Itchy Ritchy

Beginning Reading Design

Jeremy Knowles


 In order for children to learn how to spell and read they need to recognize that a letter represents a phoneme.  Learning the phoneme and letter correspondences can help a poor reader become a good reader.  Short vowels are also hard to identify.  This lesson will help children to identify the correspondence i = /i/ by using it in meaningful phrases and also learn how to read and write using it. 


 Index cards with words on each one (dip, dad, tin, top, big small, grip, grab, strap, strip)

                    Letterboxes with at least five squares (words: fin, fill, hint, stick, spring)

                    Letters: g, i, n, p, r, s, t,

                    The book, Tim and the Top from phonics readers

                    Paper with list from one to five with letterboxes for each one (#1-3 boxes, #2-3, #3-4, #4-4, #5-5) (words:  tip, sit, grip, spin, strip)


1.   Introduce lesson by explaining that our written language is like a secret code.  Each letter has a sound that goes with it.  The letter i makes the /i/ sound.  Today we are going to work on the /i/ sound.  We are going to see if we could find this sound in some words that we spell and words that we read. 

2.  Have you ever been really, really itchy?  Can you hear the /i/ sound in the word itchy?  Let’s think about our mouth movement when we say the /i/ sound.  Now lets act like we are itching all over and make the /i/ sound as we scratch our itches.
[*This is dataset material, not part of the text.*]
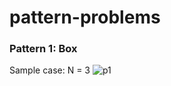 # pattern-problems

### Pattern 1: Box
Sample case: N = 3
![p1](https://takeuforward.org/wp-content/uploads/2022/08/P1.png)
3.  Let’s say this sentence together, “Itchy Richey bit the big stick.”  Let’s say it again and stretch out the /i/ sound whenever we hear it.  /i/ tchey r /i/ chey  b /i/ t  the b /i/ g  st /i/ ck.   

4.  Now I am going to see if you can remember the /i/ sound when you see it in written words.  I’m going to hold up two cards with a word on each of them. I want you to tell me which one has the /i/ sound.  I will hold up the cards dip and dad.  Which one has the /i/ sound?  Dip, good!  Do this for the rest of the cards.

5.  Now we are going to use letterboxes to spell some words.  Make sure and remember that only one mouth sound goes in each box.  I will model how to do it by putting each letter sound in one box to spell out the word and then have the students do their own as I say each word. When I say /s/ /t/ /r/ /i/ /p/, each sound goes in one letterbox.

6.  Now we are going to wok on recognizing the /i/ sound when we read.  We are going to read the book, Tim and the Top.    Read the book together.  Cross check with the students if they have any miscues as they read.

7.  For assessment I will give them a spelling test to review the /i/ sound and phoneme awareness.  Finally we are going to review and see if you can spell some words that I give you and see if you can separate the different sounds in each word.  Use the paper with the list from 1-5 with letterboxes on each one.  I am going to give you a list of words and I want you to spell them and put the letter sounds in each letterbox as you spell them.  I will give the words in order so that the number of phonemes corresponds with the number of letterboxes.